85 Geophysical surveys near Strontian, Highland Region [2.71 Mb]

G S Kimbell (1986)

Reconnaissance VLF–EM and magnetic surveys were carried out over Ba–Pb–Zn prospects near Strontian. Rather than attempting to detect the economic minerals directly, which is unlikely to be practicable by geophysical methods, the trials concentrated on exploration for the crush zones and associated Permo–Carboniferous basic dykes that act as hosts to mineralisation. The VLF–EM method proved effective in delineating crush zones, whereas magnetic traverses detected the basic dykes. To the east of Bellsgrove mine a crush zone and dyke extend eastwards along the strike of the Strontian Main Vein. Several crush zones and associated dykes were identified in the Corrantee–Whitesmith area. Probable extensions are indicated to a number of known veins near Fee Donald mine.

86 Volcanogenic mineralisation in the Treffgarne area, south–west Dyfed, Wales [2.81 Mb]

M J Brown and others (1987)

An integrated programme of geological, geochemical and geophysical investigations in the Treffgarne area identified a zone of intense hydrothermal alteration associated with disseminated and vein pyrite within acid volcanic and sedimentary rocks of the Roch Rhyolite Group. Reconnaissance geophysical surveys revealed a 6km zone of high chargeability coincident with rocks of the Roch Rhyolite Group. Following geological mapping and reconnaissance soil sampling, three boreholes were sited to investigate the geophysical anomalies. The acid volcanic rocks are all highly altered, characterised by exceptionally low total Na2O + CaO + K2O and high Al2O3, Fe, S and, locally, Sr and Ba. This is reflected mineralogically by the presence of corundum, baryte and abundant pyrite. The associated altered sedimentary and pyroclastic rocks are intensely sericitised and contain numerous veins and stringers of quartz and pyrite. Some samples of highly pyritiferous dark mudstone contain enhanced levels of gold. Evidence from geological mapping, lithogeochemistry and palaeontological studies suggests that the rocks of the Roch Rhyolite Group are of Lower Ordovician (Arenig) age—not Precambrian as previously documented. An Ordovician age enhances the mineral potential of the Roch Rhyolite Group because of the known association of Ordovician igneous activity with volcanogenic mineralisation in the southern Caledonides.

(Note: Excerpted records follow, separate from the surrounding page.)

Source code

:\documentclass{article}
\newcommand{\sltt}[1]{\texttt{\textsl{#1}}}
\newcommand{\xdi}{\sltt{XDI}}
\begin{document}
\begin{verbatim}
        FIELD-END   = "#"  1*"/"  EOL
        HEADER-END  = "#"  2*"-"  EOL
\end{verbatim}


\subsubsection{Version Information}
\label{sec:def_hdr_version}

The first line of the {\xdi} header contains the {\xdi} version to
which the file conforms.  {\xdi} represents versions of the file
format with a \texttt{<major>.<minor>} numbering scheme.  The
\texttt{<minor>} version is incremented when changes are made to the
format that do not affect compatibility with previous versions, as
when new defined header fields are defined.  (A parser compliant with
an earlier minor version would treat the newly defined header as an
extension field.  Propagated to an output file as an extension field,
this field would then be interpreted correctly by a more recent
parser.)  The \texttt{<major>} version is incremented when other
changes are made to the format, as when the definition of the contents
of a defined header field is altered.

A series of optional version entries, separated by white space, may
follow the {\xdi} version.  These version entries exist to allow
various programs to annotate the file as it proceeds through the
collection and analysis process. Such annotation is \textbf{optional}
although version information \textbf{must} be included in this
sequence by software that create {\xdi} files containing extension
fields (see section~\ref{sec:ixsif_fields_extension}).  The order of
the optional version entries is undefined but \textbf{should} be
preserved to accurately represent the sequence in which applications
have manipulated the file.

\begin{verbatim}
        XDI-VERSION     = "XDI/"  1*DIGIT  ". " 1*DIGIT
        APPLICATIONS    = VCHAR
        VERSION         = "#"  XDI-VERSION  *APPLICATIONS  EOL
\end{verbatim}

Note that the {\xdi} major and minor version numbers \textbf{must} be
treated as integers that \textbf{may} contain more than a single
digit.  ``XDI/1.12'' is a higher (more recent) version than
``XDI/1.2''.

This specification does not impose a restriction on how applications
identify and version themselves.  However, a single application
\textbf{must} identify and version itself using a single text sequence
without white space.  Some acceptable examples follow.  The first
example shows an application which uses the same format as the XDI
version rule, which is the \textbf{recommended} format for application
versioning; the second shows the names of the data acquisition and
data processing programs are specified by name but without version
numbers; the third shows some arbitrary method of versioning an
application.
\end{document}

87 Exploration for stratabound mineralisation in Middle Dalradian rocks near Huntly, Grampian Region, Scotland*

J S Coats and others (1987)

Test drilling on geochemical and geophysical anomalies associated with very poorly exposed Middle Dalradian metasedimentary rocks of the Portsoy Group at Wellheads Farm, 4km WSW of Huntly, has revealed intraformational breccias, sulphidic graphitic chert and stratabound pyrite in graphitic quartzite—features that are favourable for the occurrence of stratabound base metals in the area. Adjacent basic––ultrabasic rocks, although not examined, are favourable for platinum and chromite investigation. Initial Zn anomalies in stream sediment were followed up by shallow and deep overburden sampling and by geophysical surveys (VLF–EM, IP and magnetic) along 5.2km of across–strike traverses over an area of 2.5km2. Metal dispersion is hydromorphically controlled in overburden (up to 30m thick) and probably also in biotite–muscovite schist—the principal bedrock type in boreholes 1–5, which is decomposed and leached to at least 30m below surface. A final, southernmost, borehole (No. 7) proved fresher rocks, including breccias and pyritic quartzites, chert and limestones. Further geochemical and geophysical surveys, followed by drilling with improved core recovery, are needed in this area, and deeper drilling is required further north to intersect unaltered mica schists.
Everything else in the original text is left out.